Where Did Credit Reporting Come From, and Why is it So Powerful Today?
Whether you’re signing up for your first-ever credit card or applying for a mortgage, your credit score plays an important role in determining whether or not you’ll be able to reach many of your financial goals. Your credit report and that three-digit credit score number can also make a big difference in how much interest you’ll have to pay on loans as well as the types of loans or credit cards you’ll qualify for.
Credit reports and credit scores as we know them today are a part of a long history of merchants and lenders collecting information and using it to evaluate whether a potential borrower would be able to pay their loans back in full and on time.
Select spoke with Josh Lauer, associate professor of communication at the University of New Hampshire and author of “Creditworthy: A History of Consumer Surveillance and Financial Identity in America,” to understand more about how credit scoring and credit reporting came to be, and how both eventually became such an important part of our lives.
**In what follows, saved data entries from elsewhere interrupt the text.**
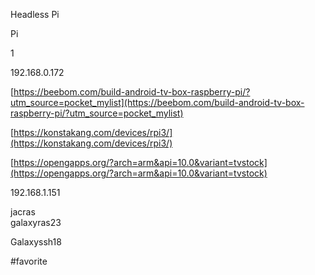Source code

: Headless Pi  

Pi

1

192.168.0.172

[https://beebom.com/build-android-tv-box-raspberry-pi/?utm_source=pocket_mylist](https://beebom.com/build-android-tv-box-raspberry-pi/?utm_source=pocket_mylist)  
  
[https://konstakang.com/devices/rpi3/](https://konstakang.com/devices/rpi3/)  
  
[https://opengapps.org/?arch=arm&api=10.0&variant=tvstock](https://opengapps.org/?arch=arm&api=10.0&variant=tvstock)


192.168.1.151  
  
jacras  
galaxyras23  
  
Galaxyssh18

#favorite 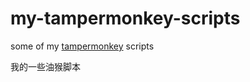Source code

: # my-tampermonkey-scripts

some of my [tampermonkey](https://github.com/Tampermonkey/tampermonkey) scripts

我的一些油猴脚本
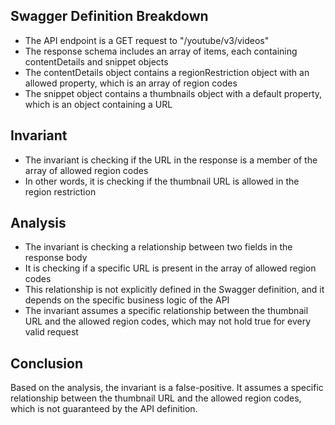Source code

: ## Swagger Definition Breakdown
- The API endpoint is a GET request to "/youtube/v3/videos"
- The response schema includes an array of items, each containing contentDetails and snippet objects
- The contentDetails object contains a regionRestriction object with an allowed property, which is an array of region codes
- The snippet object contains a thumbnails object with a default property, which is an object containing a URL

## Invariant
- The invariant is checking if the URL in the response is a member of the array of allowed region codes
- In other words, it is checking if the thumbnail URL is allowed in the region restriction

## Analysis
- The invariant is checking a relationship between two fields in the response body
- It is checking if a specific URL is present in the array of allowed region codes
- This relationship is not explicitly defined in the Swagger definition, and it depends on the specific business logic of the API
- The invariant assumes a specific relationship between the thumbnail URL and the allowed region codes, which may not hold true for every valid request

## Conclusion
Based on the analysis, the invariant is a false-positive. It assumes a specific relationship between the thumbnail URL and the allowed region codes, which is not guaranteed by the API definition.
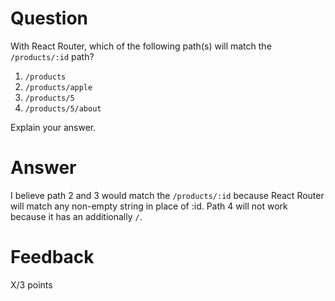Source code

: # Question

With React Router, which of the following path(s) will match the `/products/:id` path?

1. `/products`
2. `/products/apple`
3. `/products/5`
4. `/products/5/about`

Explain your answer.

# Answer

I believe path 2 and 3 would match the `/products/:id` because React Router will match any non-empty string in place of :id. Path 4 will not work because it has an additionally `/`. 


# Feedback

X/3 points
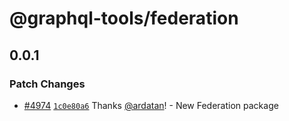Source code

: # @graphql-tools/federation

## 0.0.1

### Patch Changes

- [#4974](https://github.com/ardatan/graphql-tools/pull/4974) [`1c0e80a6`](https://github.com/ardatan/graphql-tools/commit/1c0e80a60827169eb3eb99fe5710b1e891b89740) Thanks [@ardatan](https://github.com/ardatan)! - New Federation package
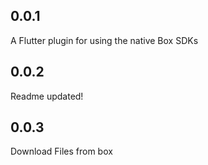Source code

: ## 0.0.1

A Flutter plugin for using the native Box SDKs

## 0.0.2

Readme updated!

## 0.0.3

Download Files from box
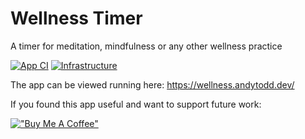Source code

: # Wellness Timer
A timer for meditation, mindfulness or any other wellness practice

[![App CI](https://github.com/andy-todd-dev/wellness_timer/actions/workflows/build.yaml/badge.svg?branch=main)](https://github.com/andy-todd-dev/wellness_timer/actions/workflows/build.yaml)
[![Infrastructure](https://github.com/andy-todd-dev/wellness_timer/actions/workflows/infrastructure.yaml/badge.svg?branch=main)](https://github.com/andy-todd-dev/wellness_timer/actions/workflows/infrastructure.yaml)

The app can be viewed running here: https://wellness.andytodd.dev/


If you found this app useful and want to support future work:

[!["Buy Me A Coffee"](https://www.buymeacoffee.com/assets/img/custom_images/orange_img.png)](https://www.buymeacoffee.com/andytodddev)
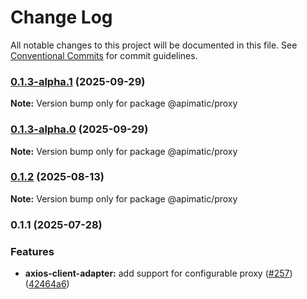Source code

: # Change Log

All notable changes to this project will be documented in this file.
See [Conventional Commits](https://conventionalcommits.org) for commit guidelines.

### [0.1.3-alpha.1](https://github.com/apimatic/apimatic-js-runtime/compare/@apimatic/proxy@0.1.2...@apimatic/proxy@0.1.3-alpha.1) (2025-09-29)

**Note:** Version bump only for package @apimatic/proxy

### [0.1.3-alpha.0](https://github.com/apimatic/apimatic-js-runtime/compare/@apimatic/proxy@0.1.2...@apimatic/proxy@0.1.3-alpha.0) (2025-09-29)

**Note:** Version bump only for package @apimatic/proxy

### [0.1.2](https://github.com/apimatic/apimatic-js-runtime/compare/@apimatic/proxy@0.1.1...@apimatic/proxy@0.1.2) (2025-08-13)

**Note:** Version bump only for package @apimatic/proxy

### 0.1.1 (2025-07-28)

### Features

- **axios-client-adapter:** add support for configurable proxy ([#257](https://github.com/apimatic/apimatic-js-runtime/issues/257)) ([42464a6](https://github.com/apimatic/apimatic-js-runtime/commit/42464a680539b29f477dc634342464eb40940e34))
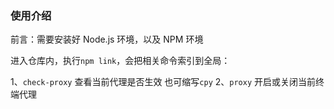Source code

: ### 使用介绍

前言：需要安装好 Node.js 环境，以及 NPM 环境

进入仓库内，执行`npm link`，会把相关命令索引到全局：

1、`check-proxy` 查看当前代理是否生效 也可缩写`cpy`
2、`proxy` 开启或关闭当前终端代理
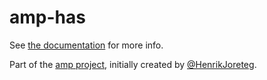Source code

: # amp-has

See [the documentation](http://amp-project.com#amp-has) for more info.

Part of the [amp project](http://amp-project.com#amp-has), initially created by [@HenrikJoreteg](http://twitter.com/henrikjoreteg).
Before there was credit scoring, there was commercial credit reporting. Unlike consumer credit reporting, where individuals are evaluated for their credit risk level, commercial credit reporting was originally used by merchants to evaluate the creditworthiness of potential business customers.
In 1841, the Mercantile Agency was founded as one of the first commercial credit reporting agencies, using people known as correspondents to collect information about lenders and borrowers across the country. In a way, it functioned a bit like a modern-day credit reporting agency, collecting information about a businessperson’s marital status, ethnic background, credit history and age, which was then entered into a ledger that was centralized in one location, New York City.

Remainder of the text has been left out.